Liabilities 1,000,000 1,000,000 570,000 570,000


Share Capital 1,600,000 600,000
Share Premium 900,000 960,000
Retained Earnings 5,400,000 1,470,000
Total 8,900,000 3,600,000

P incurred and paid legal and brokerage fees of P25,600 for business combination; share issue costs of P23,000 and P12,000
indirect acquisition costs. It is determinable that contingency fee of P11,800 would be paid within the year.

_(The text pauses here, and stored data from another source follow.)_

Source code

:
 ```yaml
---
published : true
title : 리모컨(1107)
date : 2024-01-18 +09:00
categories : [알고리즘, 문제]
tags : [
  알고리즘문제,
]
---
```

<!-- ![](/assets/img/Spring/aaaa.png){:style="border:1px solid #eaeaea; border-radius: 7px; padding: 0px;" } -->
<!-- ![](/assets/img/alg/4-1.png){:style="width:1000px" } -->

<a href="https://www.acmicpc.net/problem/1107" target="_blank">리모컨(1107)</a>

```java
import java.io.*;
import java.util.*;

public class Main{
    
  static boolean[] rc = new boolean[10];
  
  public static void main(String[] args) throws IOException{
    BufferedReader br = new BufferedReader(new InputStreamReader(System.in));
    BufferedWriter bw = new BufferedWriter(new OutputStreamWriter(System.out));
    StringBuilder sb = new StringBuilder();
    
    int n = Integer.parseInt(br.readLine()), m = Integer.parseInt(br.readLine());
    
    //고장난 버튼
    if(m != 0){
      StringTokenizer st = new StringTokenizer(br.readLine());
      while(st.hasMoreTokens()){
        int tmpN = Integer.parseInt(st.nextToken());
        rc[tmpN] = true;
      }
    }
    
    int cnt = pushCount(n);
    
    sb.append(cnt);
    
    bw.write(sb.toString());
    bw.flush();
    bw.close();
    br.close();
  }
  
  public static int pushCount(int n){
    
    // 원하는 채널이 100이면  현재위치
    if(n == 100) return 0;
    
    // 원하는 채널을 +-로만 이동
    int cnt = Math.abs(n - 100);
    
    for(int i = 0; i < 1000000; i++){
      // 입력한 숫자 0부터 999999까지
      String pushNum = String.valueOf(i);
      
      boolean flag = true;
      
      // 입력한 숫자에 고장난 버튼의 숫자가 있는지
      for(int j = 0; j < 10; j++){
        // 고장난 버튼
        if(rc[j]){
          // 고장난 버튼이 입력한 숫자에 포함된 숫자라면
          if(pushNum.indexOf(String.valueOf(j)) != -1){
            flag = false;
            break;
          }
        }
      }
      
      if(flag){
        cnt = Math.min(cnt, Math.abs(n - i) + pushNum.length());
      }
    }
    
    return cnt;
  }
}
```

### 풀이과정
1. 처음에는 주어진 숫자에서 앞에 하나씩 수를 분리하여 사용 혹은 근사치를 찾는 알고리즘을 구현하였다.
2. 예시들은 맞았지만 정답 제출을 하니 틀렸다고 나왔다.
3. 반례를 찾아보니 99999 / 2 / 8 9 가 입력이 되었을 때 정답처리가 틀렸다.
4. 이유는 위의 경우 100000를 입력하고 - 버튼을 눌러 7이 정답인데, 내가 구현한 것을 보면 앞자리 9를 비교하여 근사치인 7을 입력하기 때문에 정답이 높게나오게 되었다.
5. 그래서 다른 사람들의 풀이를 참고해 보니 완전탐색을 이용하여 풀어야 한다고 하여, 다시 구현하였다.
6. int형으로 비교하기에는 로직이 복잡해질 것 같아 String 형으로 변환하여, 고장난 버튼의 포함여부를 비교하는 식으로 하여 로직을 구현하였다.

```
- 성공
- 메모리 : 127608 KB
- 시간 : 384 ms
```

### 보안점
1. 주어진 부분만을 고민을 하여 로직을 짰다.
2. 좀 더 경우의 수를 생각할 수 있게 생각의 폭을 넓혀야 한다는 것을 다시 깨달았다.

1. Goodwill arising from the business combination

2. The total assets after the business combination is

3. The total shareholder’s equity after the business combination is

PROBLEM VI

A condensed Statement of Financial Position at December 31, 2017 for Acquiree Company follows:

Carrying Value Fair Value


Current Assets, including cash of P250,000 P1,368,000 P1,300,000
Plant Assets 1,592,500 1,500,000
Goodwill 585,000
Total Assets P3,545,500

Current Liabilities 607,500 607,600


Long-term debt 780,000 797,500
Ordinary shares, par P20 1,000,000
Share premium 500,000
Retained earnings 657,500
Total Liabilities and Equity P3,545,500

On January 2, 2018, Acquirer Company paid P1,500,000 cash for the net assets of the Acquiree Company (excluding cash), after
which the acquiree was dissolved. This amount includes a reimbursement of the acquisition related cost paid by the Acquiree
Company. A total of P147,500 out of the pocket cost was paid on this date, P57,500 of which were paid by the Acquirer Company
and the reminder pertains to legal fees directly related to the business combination which was paid by the Acquiree Company.

1. What amount of goodwill is recognized by the acquirer in its financial statements?

2. How much is the increase in the assets of the surviving company as a result of the business combination?